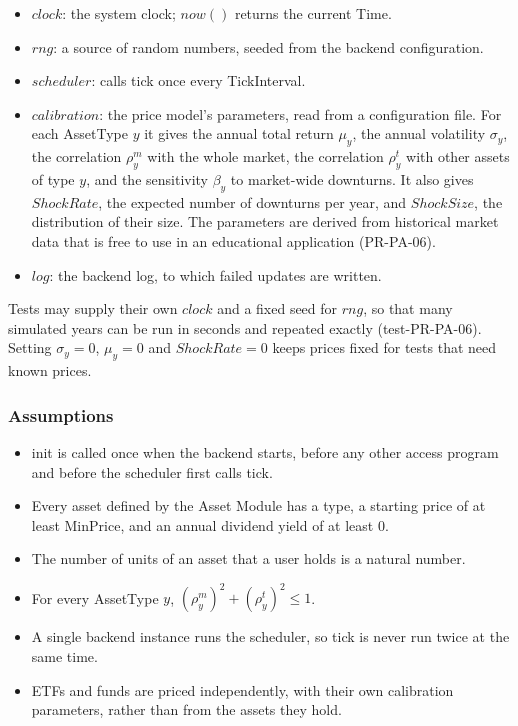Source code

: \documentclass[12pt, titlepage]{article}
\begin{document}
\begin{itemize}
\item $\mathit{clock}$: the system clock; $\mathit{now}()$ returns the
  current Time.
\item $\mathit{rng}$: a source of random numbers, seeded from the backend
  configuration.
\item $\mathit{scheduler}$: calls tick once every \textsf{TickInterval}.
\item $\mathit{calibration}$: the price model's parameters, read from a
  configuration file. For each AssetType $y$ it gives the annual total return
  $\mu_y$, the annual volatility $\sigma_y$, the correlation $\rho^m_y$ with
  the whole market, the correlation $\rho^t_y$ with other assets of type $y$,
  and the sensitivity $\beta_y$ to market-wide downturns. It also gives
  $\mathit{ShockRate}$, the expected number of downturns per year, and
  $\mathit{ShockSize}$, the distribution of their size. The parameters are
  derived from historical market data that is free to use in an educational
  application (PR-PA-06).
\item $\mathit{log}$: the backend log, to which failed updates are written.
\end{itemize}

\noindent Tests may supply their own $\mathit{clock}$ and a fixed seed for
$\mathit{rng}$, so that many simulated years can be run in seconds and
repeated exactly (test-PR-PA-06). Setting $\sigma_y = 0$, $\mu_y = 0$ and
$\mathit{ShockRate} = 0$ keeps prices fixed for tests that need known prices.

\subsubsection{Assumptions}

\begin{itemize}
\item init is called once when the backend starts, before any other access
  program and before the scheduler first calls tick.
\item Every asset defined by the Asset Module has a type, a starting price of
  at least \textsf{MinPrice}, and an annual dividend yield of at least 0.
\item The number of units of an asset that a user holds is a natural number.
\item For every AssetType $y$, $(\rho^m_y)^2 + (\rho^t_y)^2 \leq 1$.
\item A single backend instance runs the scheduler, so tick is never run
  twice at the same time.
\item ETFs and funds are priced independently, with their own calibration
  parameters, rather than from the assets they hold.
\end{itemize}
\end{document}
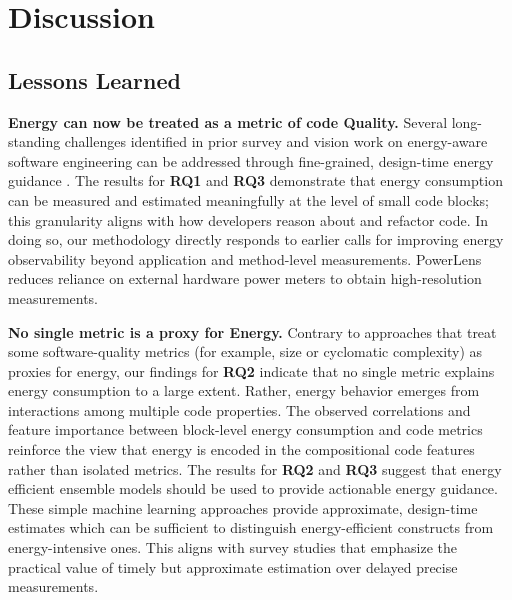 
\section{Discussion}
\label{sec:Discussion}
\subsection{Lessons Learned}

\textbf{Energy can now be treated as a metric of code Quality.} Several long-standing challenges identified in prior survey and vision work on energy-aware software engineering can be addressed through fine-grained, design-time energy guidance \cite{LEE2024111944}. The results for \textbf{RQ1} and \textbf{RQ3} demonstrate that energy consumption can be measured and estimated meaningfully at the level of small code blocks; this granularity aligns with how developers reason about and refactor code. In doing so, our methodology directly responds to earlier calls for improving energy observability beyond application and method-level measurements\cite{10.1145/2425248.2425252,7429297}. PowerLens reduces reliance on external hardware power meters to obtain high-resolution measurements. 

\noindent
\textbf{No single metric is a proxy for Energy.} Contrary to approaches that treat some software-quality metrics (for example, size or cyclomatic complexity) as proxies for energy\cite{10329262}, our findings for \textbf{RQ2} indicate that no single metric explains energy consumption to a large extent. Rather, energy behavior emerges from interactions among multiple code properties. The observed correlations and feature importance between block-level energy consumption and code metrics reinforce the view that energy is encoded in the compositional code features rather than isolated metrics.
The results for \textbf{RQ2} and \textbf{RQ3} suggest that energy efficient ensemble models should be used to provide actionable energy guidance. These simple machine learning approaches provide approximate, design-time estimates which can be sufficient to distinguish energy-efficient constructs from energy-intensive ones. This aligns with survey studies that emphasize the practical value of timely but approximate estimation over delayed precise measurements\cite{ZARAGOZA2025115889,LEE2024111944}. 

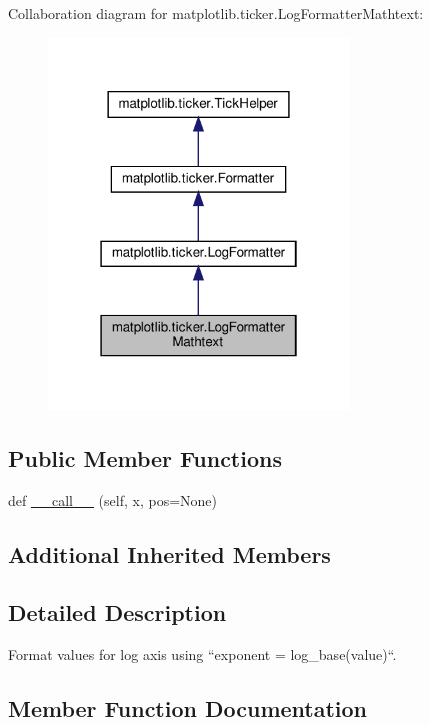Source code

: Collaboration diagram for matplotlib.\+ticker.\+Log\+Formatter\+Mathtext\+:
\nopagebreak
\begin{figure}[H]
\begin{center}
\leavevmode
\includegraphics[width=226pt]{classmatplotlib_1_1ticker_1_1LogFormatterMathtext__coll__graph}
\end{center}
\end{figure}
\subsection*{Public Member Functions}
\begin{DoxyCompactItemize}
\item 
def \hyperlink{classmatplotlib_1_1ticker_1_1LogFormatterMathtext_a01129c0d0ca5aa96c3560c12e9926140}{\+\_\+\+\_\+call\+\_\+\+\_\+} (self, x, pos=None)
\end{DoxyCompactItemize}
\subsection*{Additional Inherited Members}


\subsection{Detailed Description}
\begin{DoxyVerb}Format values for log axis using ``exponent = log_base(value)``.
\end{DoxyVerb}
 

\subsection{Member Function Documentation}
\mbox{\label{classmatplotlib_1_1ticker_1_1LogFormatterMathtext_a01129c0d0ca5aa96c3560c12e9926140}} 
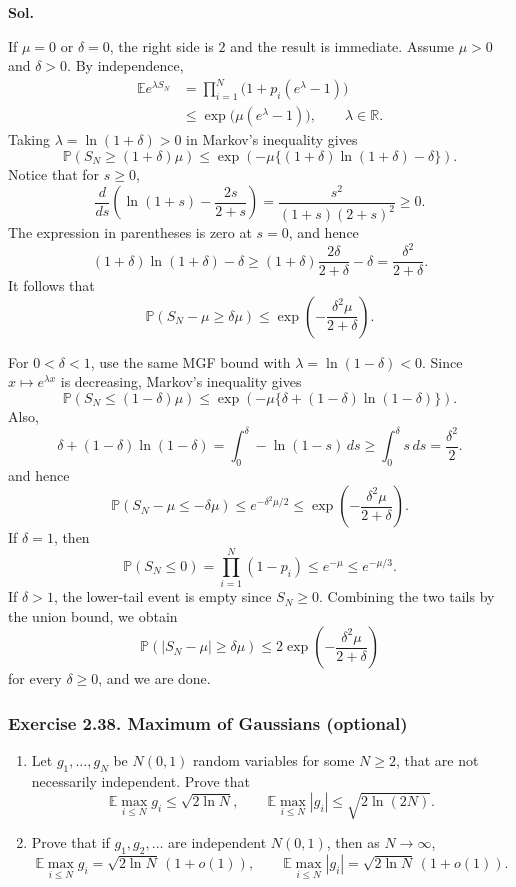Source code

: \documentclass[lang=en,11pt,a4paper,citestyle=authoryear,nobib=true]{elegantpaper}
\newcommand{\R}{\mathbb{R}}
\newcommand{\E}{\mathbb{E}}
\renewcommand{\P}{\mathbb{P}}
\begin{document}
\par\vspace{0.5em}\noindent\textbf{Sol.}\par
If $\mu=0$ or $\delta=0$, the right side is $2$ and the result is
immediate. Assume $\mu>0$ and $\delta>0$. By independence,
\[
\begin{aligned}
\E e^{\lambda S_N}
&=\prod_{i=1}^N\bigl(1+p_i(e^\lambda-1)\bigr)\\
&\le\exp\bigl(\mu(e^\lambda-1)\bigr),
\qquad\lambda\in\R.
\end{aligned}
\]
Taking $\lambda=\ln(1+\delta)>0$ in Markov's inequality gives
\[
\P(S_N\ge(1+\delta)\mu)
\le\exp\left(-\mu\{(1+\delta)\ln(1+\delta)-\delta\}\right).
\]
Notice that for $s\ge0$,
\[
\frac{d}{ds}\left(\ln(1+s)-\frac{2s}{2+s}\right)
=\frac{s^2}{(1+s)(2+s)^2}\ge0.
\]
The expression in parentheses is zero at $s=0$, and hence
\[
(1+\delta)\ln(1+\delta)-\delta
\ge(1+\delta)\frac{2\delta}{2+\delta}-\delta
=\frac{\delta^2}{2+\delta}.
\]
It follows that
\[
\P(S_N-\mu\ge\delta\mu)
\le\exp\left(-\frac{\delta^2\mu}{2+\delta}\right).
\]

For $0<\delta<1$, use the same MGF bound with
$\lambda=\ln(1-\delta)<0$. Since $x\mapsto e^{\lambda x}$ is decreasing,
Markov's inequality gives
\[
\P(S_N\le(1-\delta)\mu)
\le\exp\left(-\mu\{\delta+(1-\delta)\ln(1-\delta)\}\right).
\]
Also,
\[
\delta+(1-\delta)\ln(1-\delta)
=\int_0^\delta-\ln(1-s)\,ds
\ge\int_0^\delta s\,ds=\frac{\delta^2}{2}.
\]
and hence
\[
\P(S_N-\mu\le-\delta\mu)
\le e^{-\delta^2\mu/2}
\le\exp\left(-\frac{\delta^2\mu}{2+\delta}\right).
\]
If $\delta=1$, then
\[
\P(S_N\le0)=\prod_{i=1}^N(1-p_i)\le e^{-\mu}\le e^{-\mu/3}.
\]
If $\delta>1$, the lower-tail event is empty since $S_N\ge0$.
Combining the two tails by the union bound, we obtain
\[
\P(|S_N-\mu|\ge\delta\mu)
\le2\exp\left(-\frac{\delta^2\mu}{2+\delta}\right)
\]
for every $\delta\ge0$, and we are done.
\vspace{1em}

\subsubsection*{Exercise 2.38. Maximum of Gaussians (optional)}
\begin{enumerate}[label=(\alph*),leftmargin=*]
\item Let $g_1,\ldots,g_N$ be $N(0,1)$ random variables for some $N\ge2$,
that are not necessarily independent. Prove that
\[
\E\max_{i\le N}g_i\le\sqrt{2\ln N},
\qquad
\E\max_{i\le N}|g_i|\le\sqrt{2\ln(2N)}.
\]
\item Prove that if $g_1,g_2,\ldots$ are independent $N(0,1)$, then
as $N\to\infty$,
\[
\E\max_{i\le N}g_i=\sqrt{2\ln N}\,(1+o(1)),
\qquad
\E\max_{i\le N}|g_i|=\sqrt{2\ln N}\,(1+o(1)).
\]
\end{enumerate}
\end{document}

# # # # #

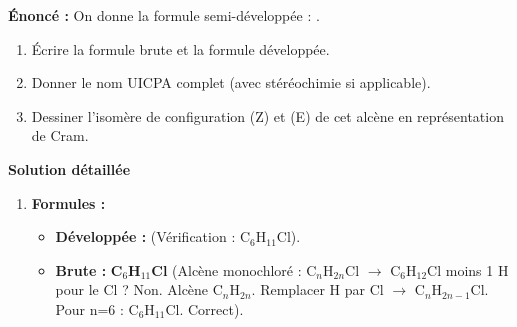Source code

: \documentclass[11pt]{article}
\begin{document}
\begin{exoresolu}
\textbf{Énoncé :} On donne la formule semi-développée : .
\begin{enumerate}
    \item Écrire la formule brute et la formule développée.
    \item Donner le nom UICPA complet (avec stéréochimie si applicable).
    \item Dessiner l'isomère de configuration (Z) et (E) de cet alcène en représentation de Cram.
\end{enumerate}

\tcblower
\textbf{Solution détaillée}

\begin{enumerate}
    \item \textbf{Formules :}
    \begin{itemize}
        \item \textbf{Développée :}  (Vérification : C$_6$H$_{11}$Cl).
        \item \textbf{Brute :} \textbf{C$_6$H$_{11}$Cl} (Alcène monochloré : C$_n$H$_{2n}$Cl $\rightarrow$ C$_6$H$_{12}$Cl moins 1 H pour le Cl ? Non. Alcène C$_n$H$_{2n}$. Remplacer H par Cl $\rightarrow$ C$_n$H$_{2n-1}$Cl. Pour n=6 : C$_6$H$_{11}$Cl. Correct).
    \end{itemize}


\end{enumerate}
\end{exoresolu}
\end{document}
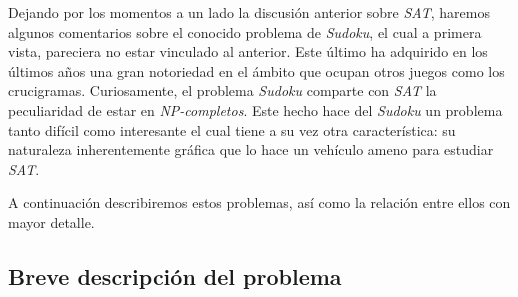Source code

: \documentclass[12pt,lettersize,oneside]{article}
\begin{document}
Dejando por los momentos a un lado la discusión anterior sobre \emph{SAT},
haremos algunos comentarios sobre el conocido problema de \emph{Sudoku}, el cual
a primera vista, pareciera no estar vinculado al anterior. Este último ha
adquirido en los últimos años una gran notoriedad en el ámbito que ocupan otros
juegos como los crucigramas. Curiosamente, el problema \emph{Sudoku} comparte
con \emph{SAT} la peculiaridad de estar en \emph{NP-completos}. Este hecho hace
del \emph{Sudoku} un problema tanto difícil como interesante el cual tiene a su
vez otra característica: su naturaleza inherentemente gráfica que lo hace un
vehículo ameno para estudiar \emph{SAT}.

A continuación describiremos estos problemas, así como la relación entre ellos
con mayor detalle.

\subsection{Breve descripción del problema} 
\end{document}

# # # # #

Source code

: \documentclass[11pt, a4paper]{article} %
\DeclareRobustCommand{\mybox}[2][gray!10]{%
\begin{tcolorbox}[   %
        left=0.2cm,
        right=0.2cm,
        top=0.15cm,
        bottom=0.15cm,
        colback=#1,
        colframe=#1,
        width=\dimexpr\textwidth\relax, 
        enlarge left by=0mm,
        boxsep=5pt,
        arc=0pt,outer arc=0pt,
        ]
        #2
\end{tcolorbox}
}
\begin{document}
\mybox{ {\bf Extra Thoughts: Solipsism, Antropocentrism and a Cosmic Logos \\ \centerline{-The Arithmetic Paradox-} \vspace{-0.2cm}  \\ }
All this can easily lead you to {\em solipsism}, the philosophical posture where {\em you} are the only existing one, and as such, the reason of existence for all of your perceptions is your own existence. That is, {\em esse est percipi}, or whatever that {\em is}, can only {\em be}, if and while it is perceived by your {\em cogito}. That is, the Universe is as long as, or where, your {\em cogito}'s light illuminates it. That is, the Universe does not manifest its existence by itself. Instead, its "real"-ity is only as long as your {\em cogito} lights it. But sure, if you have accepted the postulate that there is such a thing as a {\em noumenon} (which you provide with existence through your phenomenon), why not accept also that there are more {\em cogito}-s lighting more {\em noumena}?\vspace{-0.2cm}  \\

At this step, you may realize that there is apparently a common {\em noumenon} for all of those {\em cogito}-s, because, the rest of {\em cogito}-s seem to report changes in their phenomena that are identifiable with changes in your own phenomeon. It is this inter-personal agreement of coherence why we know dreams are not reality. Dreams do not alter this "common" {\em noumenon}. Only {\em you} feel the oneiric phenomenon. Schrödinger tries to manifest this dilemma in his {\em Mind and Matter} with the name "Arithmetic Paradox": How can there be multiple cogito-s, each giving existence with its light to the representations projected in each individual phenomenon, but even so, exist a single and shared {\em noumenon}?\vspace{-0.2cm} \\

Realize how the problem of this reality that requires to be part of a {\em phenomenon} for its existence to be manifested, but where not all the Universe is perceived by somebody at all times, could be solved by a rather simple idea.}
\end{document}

# # # # #

- Assignment:
Set down exactly the lines of the data above, beginning with the line that has "adquirido en los" and ending with the line that has "vehículo ameno para", and no others.

- Your solution:
adquirido en los últimos años una gran notoriedad en el ámbito que ocupan otros
juegos como los crucigramas. Curiosamente, el problema \emph{Sudoku} comparte
con \emph{SAT} la peculiaridad de estar en \emph{NP-completos}. Este hecho hace
del \emph{Sudoku} un problema tanto difícil como interesante el cual tiene a su
vez otra característica: su naturaleza inherentemente gráfica que lo hace un
vehículo ameno para estudiar \emph{SAT}.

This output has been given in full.